FIG. 26 is a flowchart illustrating a method implemented in a communication system, in accordance with one embodiment. The communication system includes a host computer, a base station, and a UE which may be those described with reference to FIGS. 24 and 25. For simplicity of the present disclosure, only drawing references to FIG. 26 will be included in this section. In step 2600, the host computer provides user data. In sub-step 2602 (which may be optional) of step 2600, the host computer provides the user data by executing a host application. In step 2604, the host computer initiates a transmission carrying the user data to the UE. In step 2606 (which may be optional), the base station transmits to the UE the user data which was carried in the transmission that the host computer initiated, in accordance with the teachings of the embodiments described throughout this disclosure. In step 2608 (which may also be optional), the UE executes a client application associated with the host application executed by the host computer.

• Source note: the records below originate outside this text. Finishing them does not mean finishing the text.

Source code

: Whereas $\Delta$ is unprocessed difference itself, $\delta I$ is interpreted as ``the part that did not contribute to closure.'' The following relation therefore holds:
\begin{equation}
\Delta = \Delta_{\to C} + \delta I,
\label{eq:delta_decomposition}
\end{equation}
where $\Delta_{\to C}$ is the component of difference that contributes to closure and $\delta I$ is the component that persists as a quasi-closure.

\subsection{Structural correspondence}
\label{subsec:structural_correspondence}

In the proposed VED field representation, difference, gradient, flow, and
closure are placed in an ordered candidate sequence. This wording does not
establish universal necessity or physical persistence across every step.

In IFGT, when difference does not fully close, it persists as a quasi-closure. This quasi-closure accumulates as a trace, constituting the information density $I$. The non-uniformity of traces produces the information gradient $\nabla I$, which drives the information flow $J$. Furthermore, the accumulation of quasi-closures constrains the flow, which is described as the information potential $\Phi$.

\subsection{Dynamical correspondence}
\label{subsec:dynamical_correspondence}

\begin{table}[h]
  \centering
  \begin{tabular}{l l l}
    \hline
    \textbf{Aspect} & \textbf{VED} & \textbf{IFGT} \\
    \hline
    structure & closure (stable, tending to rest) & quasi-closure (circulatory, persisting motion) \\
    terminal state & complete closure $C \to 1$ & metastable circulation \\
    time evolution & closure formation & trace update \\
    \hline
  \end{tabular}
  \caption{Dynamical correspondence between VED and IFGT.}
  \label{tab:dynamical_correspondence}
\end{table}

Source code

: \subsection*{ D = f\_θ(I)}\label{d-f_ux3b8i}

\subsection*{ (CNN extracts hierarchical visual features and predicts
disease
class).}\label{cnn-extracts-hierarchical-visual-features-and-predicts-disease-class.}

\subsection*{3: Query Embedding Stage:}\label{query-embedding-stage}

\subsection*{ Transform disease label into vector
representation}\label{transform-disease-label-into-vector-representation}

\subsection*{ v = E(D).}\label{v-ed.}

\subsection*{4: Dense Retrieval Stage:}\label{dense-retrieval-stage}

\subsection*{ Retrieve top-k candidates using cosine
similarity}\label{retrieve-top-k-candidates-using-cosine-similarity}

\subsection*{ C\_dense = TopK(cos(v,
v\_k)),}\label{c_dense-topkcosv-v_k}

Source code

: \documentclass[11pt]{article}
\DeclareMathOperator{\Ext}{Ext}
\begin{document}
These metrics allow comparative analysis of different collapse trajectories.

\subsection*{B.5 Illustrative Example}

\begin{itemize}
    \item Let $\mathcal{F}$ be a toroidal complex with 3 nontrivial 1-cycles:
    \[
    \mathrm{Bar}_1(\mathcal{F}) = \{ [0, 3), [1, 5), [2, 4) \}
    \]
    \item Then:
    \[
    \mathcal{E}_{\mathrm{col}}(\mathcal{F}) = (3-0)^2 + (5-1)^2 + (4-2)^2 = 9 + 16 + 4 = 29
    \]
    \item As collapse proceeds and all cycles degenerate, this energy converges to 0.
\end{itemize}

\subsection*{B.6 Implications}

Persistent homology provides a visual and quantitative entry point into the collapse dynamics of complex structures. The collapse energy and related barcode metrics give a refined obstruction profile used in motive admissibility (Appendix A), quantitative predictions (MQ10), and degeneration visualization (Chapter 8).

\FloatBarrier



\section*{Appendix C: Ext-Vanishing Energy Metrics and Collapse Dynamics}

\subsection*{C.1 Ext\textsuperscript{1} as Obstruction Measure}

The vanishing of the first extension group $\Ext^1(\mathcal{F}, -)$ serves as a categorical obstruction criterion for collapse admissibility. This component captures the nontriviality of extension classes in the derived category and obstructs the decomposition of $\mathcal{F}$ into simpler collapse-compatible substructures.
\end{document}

FIG. 27 is a flowchart illustrating a method implemented in a communication system, in accordance with one embodiment. The communication system includes a host computer, a base station, and a UE which may be those described with reference to FIGS. 24 and 25. For simplicity of the present disclosure, only drawing references to FIG. 27 will be included in this section. In step 2700 of the method, the host computer provides user data. In an optional sub-step (not shown) the host computer provides the user data by executing a host application. In step 2702, the host computer initiates a transmission carrying the user data to the UE. The transmission may pass via the base station, in accordance with the teachings of the embodiments described throughout this disclosure. In step 2704 (which may be optional), the UE receives the user data carried in the transmission.

FIG. 28 is a flowchart illustrating a method implemented in a communication system, in accordance with one embodiment. The communication system includes a host computer, a base station, and a UE which may be those described with reference to FIGS. 24 and 25. For simplicity of the present disclosure, only drawing references to FIG. 28 will be included in this section. In step 2800 (which may be optional), the UE receives input data provided by the host computer. Additionally or alternatively, in step 2802, the UE provides user data. In sub-step 2804 (which may be optional) of step 2800, the UE provides the user data by executing a client application. In sub-step 2806 (which may be optional) of step 2802, the UE executes a client application which provides the user data in reaction to the received input data provided by the host computer. In providing the user data, the executed client application may further consider user input received from the user. Regardless of the specific manner in which the user data was provided, the UE initiates, in sub-step 2808 (which may be optional), transmission of the user data to the host computer. In step 2810 of the method, the host computer receives the user data transmitted from the UE, in accordance with the teachings of the embodiments described throughout this disclosure.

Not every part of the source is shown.